Earthwork, Ballynagreanagh, Co. Limerick
Co. Limerick |
Ritual/Ceremonial
In a field of reclaimed pasture in County Limerick, a low rectangular mound sits close to the townland boundary between Ballynagreanagh and Knockderk, raising more questions than it answers.
It does not appear on the Ordnance Survey Ireland historic six-inch maps, which were surveyed across the nineteenth century and are generally reliable for earthworks of any antiquity. Its absence from those maps is one of the details that makes it genuinely puzzling, because the feature is visible and substantial enough to be noticed.
When the Archaeological Survey of Ireland recorded the earthwork in 2007, they described a raised rectangular-shaped area measuring roughly 15.3 metres northwest to southeast and 6.5 metres northeast to southwest, enclosed by a steep bank roughly 13.7 metres wide.

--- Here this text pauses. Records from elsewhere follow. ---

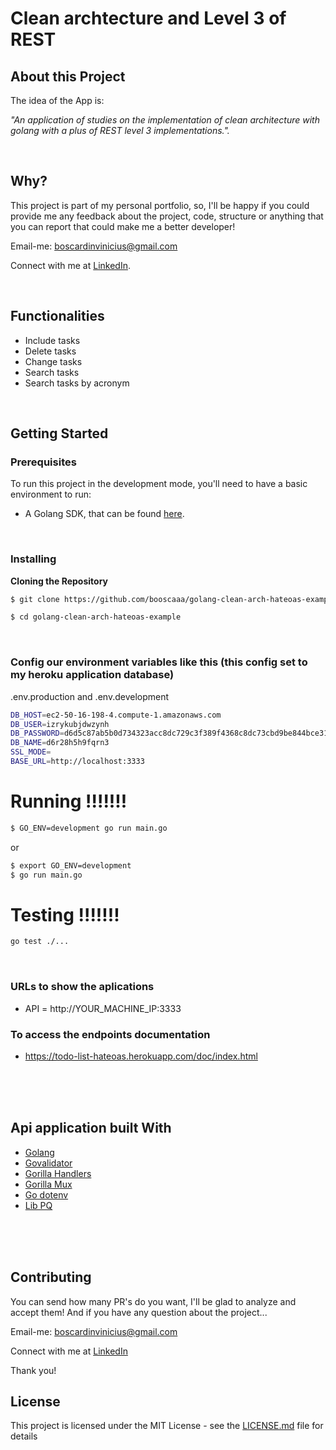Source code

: # Clean archtecture and Level 3 of REST

## About this Project

The idea of the App is:

_"An application of studies on the implementation of clean architecture with golang with a plus of REST level 3 implementations."._

<br>

## Why?

This project is part of my personal portfolio, so, I'll be happy if you could provide me any feedback about the project, code, structure or anything that you can report that could make me a better developer!

Email-me: boscardinvinicius@gmail.com

Connect with me at [LinkedIn](https://www.linkedin.com/in/booscaaa/).

<br>

## Functionalities

- Include tasks
- Delete tasks
- Change tasks
- Search tasks
- Search tasks by acronym

<br>

## Getting Started

### Prerequisites

To run this project in the development mode, you'll need to have a basic environment to run:

- A Golang SDK, that can be found [here](https://golang.org/).

<br>

### Installing

**Cloning the Repository**

```bash
$ git clone https://github.com/booscaaa/golang-clean-arch-hateoas-example

$ cd golang-clean-arch-hateoas-example
```

<br>

### Config our environment variables like this (this config set to my heroku application database)

.env.production and .env.development

```bash
DB_HOST=ec2-50-16-198-4.compute-1.amazonaws.com
DB_USER=izrykubjdwzynh
DB_PASSWORD=d6d5c87ab5b0d734323acc8dc729c3f389f4368c8dc73cbd9be844bce3173fb2
DB_NAME=d6r28h5h9fqrn3
SSL_MODE=
BASE_URL=http://localhost:3333
```

# Running !!!!!!!

```bash
$ GO_ENV=development go run main.go
```

or

```bash
$ export GO_ENV=development
$ go run main.go
```

# Testing !!!!!!!
```bash
go test ./...
```

<br>

### URLs to show the aplications

- API = http://YOUR_MACHINE_IP:3333

### To access the endpoints documentation

- https://todo-list-hateoas.herokuapp.com/doc/index.html

<br>
<br>
<br>

## Api application built With

- [Golang](https://golang.org/)
- [Govalidator](https://github.com/asaskevich/govalidator)
- [Gorilla Handlers](https://github.com/gorilla/handlers)
- [Gorilla Mux](https://github.com/gorilla/mux)
- [Go dotenv](https://github.com/joho/godotenv)
- [Lib PQ](https://github.com/lib/pq)

<br>
<br>
<br>

## Contributing

You can send how many PR's do you want, I'll be glad to analyze and accept them! And if you have any question about the project...

Email-me: boscardinvinicius@gmail.com

Connect with me at [LinkedIn](https://www.linkedin.com/in/booscaaa/)

Thank you!

## License

This project is licensed under the MIT License - see the [LICENSE.md](https://github.com/booscaaa/golang-clean-arch-hateoas-example/blob/master/LICENSE) file for details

The internal height reaches about 1.05 metres, while the exterior height rises to around 2 metres, dropping to a steep scarp on the sides away from the northwest. The site is classed as of doubtful antiquity, meaning surveyors were not convinced it originated in any recognised prehistoric or early medieval period. About 60 metres to the west lies a possible barrow, the term used for a burial mound of prehistoric origin, recorded separately as LI033-169. Whether the two features are related in any meaningful way remains unclear. A narrow local road runs immediately to the east of the earthwork on a northeast-southwest alignment and, according to the historic Ordnance Survey maps, leads to a limekiln and quarry marked under the name Carrigeenanoosh. A limekiln was used to burn limestone to produce quicklime, typically for agricultural or building purposes, and such features were common across rural Ireland from the seventeenth century onward. The presence of quarrying activity in the immediate area is worth bearing in mind when considering what the earthwork might actually represent.
The site sits in working agricultural land, so access is not straightforward and any visit should be approached with care and appropriate permission from landowners. The rectangular form is visible on aerial orthophotos taken between 2005 and 2012, and on Google Earth imagery dated November 2018, which gives a reasonable sense of its shape before visiting in person. Those with an interest in landscape archaeology will find the comparison between the aerial record and the absence of any historic map trace genuinely instructive, even if the feature itself resists easy interpretation.